EXERCISE INSTRUCTIONS: Locate, in the data below, the line that contains "Units from Dimensions</span></span>" and the line that contains "Dimension Set Hierarchy</span></span>"; reproduce exactly those two lines and every line between them, nothing more.

RECORDS SHOWN:
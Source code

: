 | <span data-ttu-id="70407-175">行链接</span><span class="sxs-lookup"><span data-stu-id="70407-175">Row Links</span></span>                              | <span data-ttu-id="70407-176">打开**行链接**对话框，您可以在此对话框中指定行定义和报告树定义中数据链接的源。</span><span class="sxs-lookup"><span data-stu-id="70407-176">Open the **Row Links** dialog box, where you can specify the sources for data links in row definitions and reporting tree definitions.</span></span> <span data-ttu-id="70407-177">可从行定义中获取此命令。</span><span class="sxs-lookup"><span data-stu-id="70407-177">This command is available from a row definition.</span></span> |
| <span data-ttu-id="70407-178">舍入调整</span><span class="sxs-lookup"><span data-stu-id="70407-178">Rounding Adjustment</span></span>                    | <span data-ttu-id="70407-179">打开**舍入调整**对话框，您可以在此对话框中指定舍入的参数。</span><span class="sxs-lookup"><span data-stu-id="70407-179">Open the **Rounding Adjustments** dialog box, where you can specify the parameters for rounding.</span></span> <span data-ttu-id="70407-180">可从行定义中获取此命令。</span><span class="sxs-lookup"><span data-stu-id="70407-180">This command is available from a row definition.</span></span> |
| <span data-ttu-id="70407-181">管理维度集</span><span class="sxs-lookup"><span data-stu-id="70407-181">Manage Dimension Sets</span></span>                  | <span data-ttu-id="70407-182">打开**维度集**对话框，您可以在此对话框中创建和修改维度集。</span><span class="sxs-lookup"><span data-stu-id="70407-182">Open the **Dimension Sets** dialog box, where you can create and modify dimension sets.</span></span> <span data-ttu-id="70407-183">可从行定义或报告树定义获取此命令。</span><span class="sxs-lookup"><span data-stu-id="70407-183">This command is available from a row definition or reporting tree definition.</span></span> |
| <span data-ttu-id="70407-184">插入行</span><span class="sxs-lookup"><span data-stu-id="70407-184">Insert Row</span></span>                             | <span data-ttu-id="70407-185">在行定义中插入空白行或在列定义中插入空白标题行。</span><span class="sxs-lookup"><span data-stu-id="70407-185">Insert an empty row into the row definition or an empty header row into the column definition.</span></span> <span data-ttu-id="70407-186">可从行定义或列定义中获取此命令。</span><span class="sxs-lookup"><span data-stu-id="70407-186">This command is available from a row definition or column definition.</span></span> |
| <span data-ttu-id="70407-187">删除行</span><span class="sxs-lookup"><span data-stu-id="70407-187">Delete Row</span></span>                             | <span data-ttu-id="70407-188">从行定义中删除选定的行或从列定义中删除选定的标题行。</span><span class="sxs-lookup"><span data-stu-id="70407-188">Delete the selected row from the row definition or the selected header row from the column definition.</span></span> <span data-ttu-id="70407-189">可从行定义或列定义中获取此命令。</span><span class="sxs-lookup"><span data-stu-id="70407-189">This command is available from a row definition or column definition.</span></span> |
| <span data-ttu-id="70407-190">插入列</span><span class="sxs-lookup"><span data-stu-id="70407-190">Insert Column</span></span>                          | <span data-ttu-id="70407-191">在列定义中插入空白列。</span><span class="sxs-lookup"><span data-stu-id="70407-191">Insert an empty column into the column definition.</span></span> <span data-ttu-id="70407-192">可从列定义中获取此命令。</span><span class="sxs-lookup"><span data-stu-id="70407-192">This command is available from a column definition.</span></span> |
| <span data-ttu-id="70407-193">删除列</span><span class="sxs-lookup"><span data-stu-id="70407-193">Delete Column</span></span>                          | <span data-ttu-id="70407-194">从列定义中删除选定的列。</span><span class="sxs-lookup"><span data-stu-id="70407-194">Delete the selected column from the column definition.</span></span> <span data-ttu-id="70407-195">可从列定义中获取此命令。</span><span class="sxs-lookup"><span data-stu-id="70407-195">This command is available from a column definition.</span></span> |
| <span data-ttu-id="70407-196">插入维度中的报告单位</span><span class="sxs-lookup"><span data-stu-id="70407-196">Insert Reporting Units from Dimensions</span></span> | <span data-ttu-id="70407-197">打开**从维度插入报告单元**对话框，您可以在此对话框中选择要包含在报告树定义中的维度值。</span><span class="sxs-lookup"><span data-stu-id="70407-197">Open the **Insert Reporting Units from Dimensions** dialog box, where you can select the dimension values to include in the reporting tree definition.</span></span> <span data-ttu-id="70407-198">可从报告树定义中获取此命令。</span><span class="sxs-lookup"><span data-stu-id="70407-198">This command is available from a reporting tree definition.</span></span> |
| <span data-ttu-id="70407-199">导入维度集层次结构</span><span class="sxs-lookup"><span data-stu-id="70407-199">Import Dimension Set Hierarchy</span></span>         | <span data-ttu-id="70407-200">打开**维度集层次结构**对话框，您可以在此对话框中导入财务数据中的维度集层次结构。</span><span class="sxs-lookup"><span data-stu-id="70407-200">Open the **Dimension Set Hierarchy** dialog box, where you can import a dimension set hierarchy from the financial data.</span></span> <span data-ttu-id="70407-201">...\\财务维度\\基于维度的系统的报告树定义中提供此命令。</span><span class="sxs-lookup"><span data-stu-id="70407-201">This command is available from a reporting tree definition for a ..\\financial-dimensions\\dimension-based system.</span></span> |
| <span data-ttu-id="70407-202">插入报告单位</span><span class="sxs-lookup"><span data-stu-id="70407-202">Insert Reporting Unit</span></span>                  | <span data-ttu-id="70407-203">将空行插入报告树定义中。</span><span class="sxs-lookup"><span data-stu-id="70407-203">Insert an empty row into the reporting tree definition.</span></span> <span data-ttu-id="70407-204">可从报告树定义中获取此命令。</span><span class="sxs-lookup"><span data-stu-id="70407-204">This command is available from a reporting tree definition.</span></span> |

SOLUTION BELOW:
| <span data-ttu-id="70407-196">插入维度中的报告单位</span><span class="sxs-lookup"><span data-stu-id="70407-196">Insert Reporting Units from Dimensions</span></span> | <span data-ttu-id="70407-197">打开**从维度插入报告单元**对话框，您可以在此对话框中选择要包含在报告树定义中的维度值。</span><span class="sxs-lookup"><span data-stu-id="70407-197">Open the **Insert Reporting Units from Dimensions** dialog box, where you can select the dimension values to include in the reporting tree definition.</span></span> <span data-ttu-id="70407-198">可从报告树定义中获取此命令。</span><span class="sxs-lookup"><span data-stu-id="70407-198">This command is available from a reporting tree definition.</span></span> |
| <span data-ttu-id="70407-199">导入维度集层次结构</span><span class="sxs-lookup"><span data-stu-id="70407-199">Import Dimension Set Hierarchy</span></span>         | <span data-ttu-id="70407-200">打开**维度集层次结构**对话框，您可以在此对话框中导入财务数据中的维度集层次结构。</span><span class="sxs-lookup"><span data-stu-id="70407-200">Open the **Dimension Set Hierarchy** dialog box, where you can import a dimension set hierarchy from the financial data.</span></span> <span data-ttu-id="70407-201">...\\财务维度\\基于维度的系统的报告树定义中提供此命令。</span><span class="sxs-lookup"><span data-stu-id="70407-201">This command is available from a reporting tree definition for a ..\\financial-dimensions\\dimension-based system.</span></span> |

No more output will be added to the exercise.